How to Avoid Penalizing Yourself and the Competent Telecommunications Consultant
J. MorganI hear the same lament wherever i go: "There aren't many competent telecommunications consultants out there."
An attendee at one of my recent panel presentations made just this statement, and cited his frustration as a user seeking competent consulting experience. Yet many of these same people will turn around and select a telecom consultant in a manner that discourages the competent consultant and encourages the incompetent one.
These prospective clients do this in several ways: for larger projects, they write a poor request for proposal (RFP) for telecom consulting services; for smaller projects, they interview consultants using outdated criteria or else have several consultants write their own proposals based on too casual, verbal definition by clients.
This article will focus on the RFP, but the discussion pertains equally well to the above less formal approach to consultant selection. I recommend the RFP approach be used wherever possible, however.
Under these circumstances, the competent consultants are actually penalized for knowing their business--but so is the user penalized, it turns out.
This article introduces and formalizes an important new step for users in the process of selecting a good telecommunications system. Actually, it formally recognizes a step that some forwardthinking users have already applied, perhaps without thinking, because it is so logical. This step must precede the others. Specifically, I mean attracting a competent consultant. A user must attract one, before selecting one, before selecting a good system, before realizing financial improvement in the client company bottom line. Adjust to New World
I must say that lately I have seen competent consultants turned off too often by prospective user client who have not yet adjusted their consultant RFPs to the new realities of today's fastmoving, confusing telecom scene. Both parties get hurt--clients and competent consultants.

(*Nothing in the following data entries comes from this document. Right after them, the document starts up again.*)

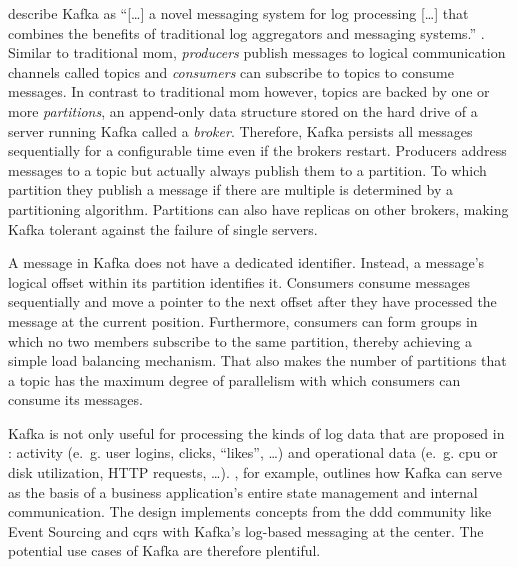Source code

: \citeauthor{kreps_kafka_2011} describe Kafka as \enquote{[\ldots] a novel messaging system for log processing [\ldots] that combines the benefits of traditional log aggregators and messaging systems.} \parencite{kreps_kafka_2011}.
Similar to traditional \gls{mom}, \emph{producers} publish messages to logical communication channels called topics and \emph{consumers} can subscribe to topics to consume messages.
In contrast to traditional \gls{mom} however, topics are backed by one or more \emph{partitions}, an append-only data structure stored on the hard drive of a server running Kafka called a \emph{broker}.
Therefore, Kafka persists all messages sequentially for a configurable time even if the brokers restart.
Producers address messages to a topic but actually always publish them to a partition.
To which partition they publish a message if there are multiple is determined by a partitioning algorithm.
Partitions can also have replicas on other brokers, making Kafka tolerant against the failure of single servers.
\parencite{kreps_kafka_2011}

A message in Kafka does not have a dedicated identifier.
Instead, a message's logical offset within its partition identifies it.
Consumers consume messages sequentially and move a pointer to the next offset after they have processed the message at the current position.
Furthermore, consumers can form groups in which no two members subscribe to the same partition, thereby achieving a simple load balancing mechanism.
That also makes the number of partitions that a topic has the maximum degree of parallelism with which consumers can consume its messages.
\parencite{kreps_kafka_2011}

Kafka is not only useful for processing the kinds of log data that are proposed in \cite{kreps_kafka_2011}: activity (e.~g. user logins, clicks, \enquote{likes}, \ldots) and operational data (e.~g. \gls{cpu} or disk utilization, HTTP requests, \ldots).
\cite{stopford_designing_2018}, for example, outlines how Kafka can serve as the basis of a business application's entire state management and internal communication.
The design implements concepts from the \gls{ddd} community like Event Sourcing \parencite{fowler_event_sourcing_2005} and \gls{cqrs} \parencite{fowler_cqrs_2011} with Kafka's log-based messaging at the center.
The potential use cases of Kafka are therefore plentiful.
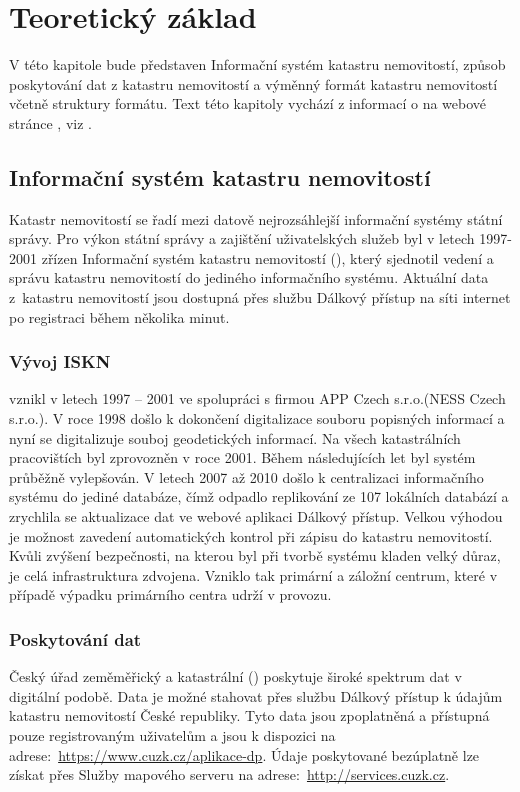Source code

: \chapter{Teoretický základ}
\label{2-teorie}

V této kapitole bude představen Informační systém katastru
nemovitostí, způsob poskytování dat z katastru nemovitostí a výměnný
formát katastru nemovitostí včetně struktury formátu. Text této
kapitoly vychází z informací o  na webové stránce
, viz \cite{iskn}.

\section{Informační systém katastru nemovitostí}
Katastr nemovitostí se řadí mezi datově nejrozsáhlejší informační
systémy státní správy. Pro výkon státní správy a zajištění
uživatelských služeb byl v letech 1997-2001 zřízen Informační systém
katastru nemovitostí (), který sjednotil vedení a správu
katastru nemovitostí do jediného informačního systému. Aktuální data
z~katastru nemovitostí jsou dostupná přes službu Dálkový přístup na
síti internet po registraci během několika minut.
\subsection{Vývoj ISKN}
 vznikl v letech 1997 -- 2001 ve spolupráci s firmou APP
Czech s.r.o.(NESS Czech s.r.o.). V roce 1998 došlo k dokončení
digitalizace souboru popisných informací a nyní se digitalizuje souboj
geodetických informací. Na všech katastrálních pracovištích byl
 zprovozněn v roce 2001. Během následujících let byl systém
průběžně vylepšován. V letech 2007 až 2010 došlo k centralizaci
informačního systému do jediné databáze, čímž odpadlo replikování ze
107 lokálních databází a zrychlila se aktualizace dat ve webové
aplikaci Dálkový přístup. Velkou výhodou  je možnost zavedení
automatických kontrol při zápisu do katastru nemovitostí. Kvůli
zvýšení bezpečnosti, na kterou byl při tvorbě systému kladen velký
důraz, je celá infrastruktura zdvojena. Vzniklo tak primární a záložní
centrum, které v případě výpadku primárního centra udrží  v
provozu.
\subsection{Poskytování dat}
Český úřad zeměměřický a katastrální () poskytuje široké
spektrum dat v digitální podobě. Data je možné stahovat přes službu
Dálkový přístup k údajům katastru nemovitostí České republiky. Tyto data
jsou zpoplatněná a přístupná pouze registrovaným uživatelům a jsou k dispozici na
adrese:~\href{https://www.cuzk.cz/aplikace-dp}{https://www.cuzk.cz/aplikace-dp}. Údaje
poskytované bezúplatně lze získat přes Služby mapového serveru na
adrese:~\href{http://services.cuzk.cz/}{http://services.cuzk.cz}.

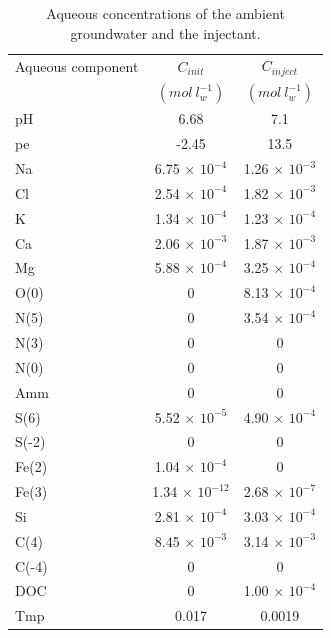 \begin{itemize}
\begin{table}[hb]
\caption{Aqueous concentrations of the ambient groundwater and the injectant.}
\begin{center}
\begin{tabular}{l c c}
\hline
 Aqueous component       & $C_{init}$               & $C_{inject}$      \\
                         & $(mol\ l^{-1}_w)$        & $(mol\ l^{-1}_w)$      \\ \hline
 pH                      &   6.68                   &  7.1            \\
 pe                      &   -2.45                  & 13.5            \\
 Na                      & 6.75 $\times$ $10^{-4}$  & 1.26 $\times$ $10^{-3}$ \\ 
 Cl                      & 2.54 $\times$ $10^{-4}$  & 1.82 $\times$ $10^{-3}$ \\
 K                       & 1.34 $\times$ $10^{-4}$  & 1.23 $\times$ $10^{-4}$ \\
 Ca                      & 2.06 $\times$ $10^{-3}$  & 1.87 $\times$ $10^{-3}$ \\
 Mg                      & 5.88 $\times$ $10^{-4}$  & 3.25 $\times$ $10^{-4}$ \\
 O(0)                    & 0                        & 8.13 $\times$ $10^{-4}$ \\
 N(5)                    & 0                        & 3.54 $\times$ $10^{-4}$ \\
 N(3)                    & 0                        & 0 \\
 N(0)                    & 0                        & 0 \\
 Amm                     & 0                        & 0 \\
 S(6)                    & 5.52 $\times$ $10^{-5}$  & 4.90 $\times$ $10^{-4}$ \\
 S(-2)                   & 0                        & 0 \\
 Fe(2)                   & 1.04 $\times$ $10^{-4}$  & 0 \\
 Fe(3)                   & 1.34 $\times$ $10^{-12}$ & 2.68 $\times$ $10^{-7}$ \\
 Si                      & 2.81 $\times$ $10^{-4}$  & 3.03 $\times$ $10^{-4}$ \\
 C(4)                    & 8.45 $\times$ $10^{-3}$  & 3.14 $\times$ $10^{-3}$ \\
 C(-4)                   & 0                        & 0 \\
 DOC                     & 0                        & 1.00 $\times$ $10^{-4}$ \\
 Tmp                     & 0.017                    & 0.0019 \\ \hline
\end{tabular}
\label{ex_pyr_caqu}
\end{center}
\end{table}
 

\end{itemize}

Here is an example of what happens all too often. The RFP is too short and is written in terms that are too general. Specifically, it is written for the telecom scene of five to 10 years ago, when Plain Old Telephone Service (POTS) was common, and few users (clients) ventured forth seeking to set the stage for the future. Granted, some of today's RFPs may throw in a few modern buzzwords such as automated office, integrated voice/data and digital, but they do not acknowledge that the telecom consulting effort needed can be significantly greater than that needed by the older POTS projects. Modern technology has opened up many new avenues of opportunity beyond POTS, but exploration of these avenues and their implementation takes more time, and hence cost.
Incidentally, I considered using the more euphemistic term "less-competent," but users do not mince words. They say "incompetent," so I will reflect that.
This article applies across-the-board to all types of telecommunications projects: large and small; switching and transmission; hardware and software; voice and date. It really is a management article, hence it equally applies to data processing/MIS, automated office and other fastmoving areas where competent consulting services are sought to help users "keep up."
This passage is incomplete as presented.